Well, I DO mean "Earth-like" in the sense of having an atmosphere, a magnetosphere, and liquid water at some place.  I don't really consider Venus or Mars to be "earthlike" in that regard now of course.  Though they might have been and one time for a while. 

And I can't give a list of earthlike planets elsewhere.  But there do seem to be some from current reports and some Solar moons do have conditions that could support life as we know it.

Partially, I'm going from the statistics rule.  There can be none of something, one of something, or many of something.  What there can't be is just 2 of something.  So, if there are conditions for life (Europa and Enceladus for example), then it seems likely that there are very many such places elsewhere.

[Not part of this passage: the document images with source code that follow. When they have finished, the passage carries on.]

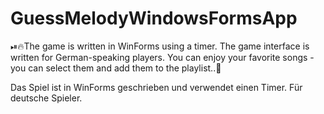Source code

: # GuessMelodyWindowsFormsApp

⏯🔥The game is written in WinForms using a timer.
The game interface is written for German-speaking players. 
You can enjoy your favorite songs - you can select them and add them to the playlist..🎼

Das Spiel ist in WinForms geschrieben und verwendet einen Timer. Für deutsche Spieler.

I make no claim that there IS intelligent life elsewhere, just that conditions from which it could arise exist.
Atheist born, atheist bred.  And when I die, atheist dead!

aileron

Quote from: Baruch on August 05, 2019, 08:09:20 AM
Jefferson did fail at ... he didn't believe it possible that meteorites (the rocks) came from outer space.  He thought them terrestrial.  So in that case he claimed knowledge illegitimately, and wrongly.

Jefferson didn't have the benefit of Google. If he had it, he'd probably have known that the ancient Egyptians knew for certain that meteorites came from the sky. They called iron the "metal from heaven" because before people figured out how to identify iron ore and smelt it, meteorites were the only source of the metal.
Gentlemen, you can't fight in here! This is the War Room! -- President Merkin Muffley

My mom was a religious fundamentalist. Plus, she didn't have a mouth. It's an unusual combination. -- Bender Bending Rodriguez

Unbeliever

Well, there are no reasons that I'm aware of that intelligent life can't exist out there, but I know of no other planets or moons where life as we know it can exist. Large numbers of stars and star systems just don't constitute evidence for me.
God Not Found
"There is a sucker born-again every minute." - C. Spellman

Cavebear

Quote from: Unbeliever on August 05, 2019, 03:37:06 PM
I'm partial to #4, myself. We may well be the first life to achieve intelligence.

That is a perfectly reasonable possibility.  But there are the others...
Atheist born, atheist bred.  And when I die, atheist dead!

Cavebear

Quote from: aileron on August 05, 2019, 03:55:01 PM
Jefferson didn't have the benefit of Google. If he had it, he'd probably have known that the ancient Egyptians knew for certain that meteorites came from the sky. They called iron the "metal from heaven" because before people figured out how to identify iron ore and smelt it, meteorites were the only source of the metal.

There are even good observations of that.  I recall reading about some ancient Europeans who personally witnessed meteors falling onto their farmland.  I can't provide a date and place, but I know the source was reputable.  That's enough for casual discussion.  Some Googling would find it.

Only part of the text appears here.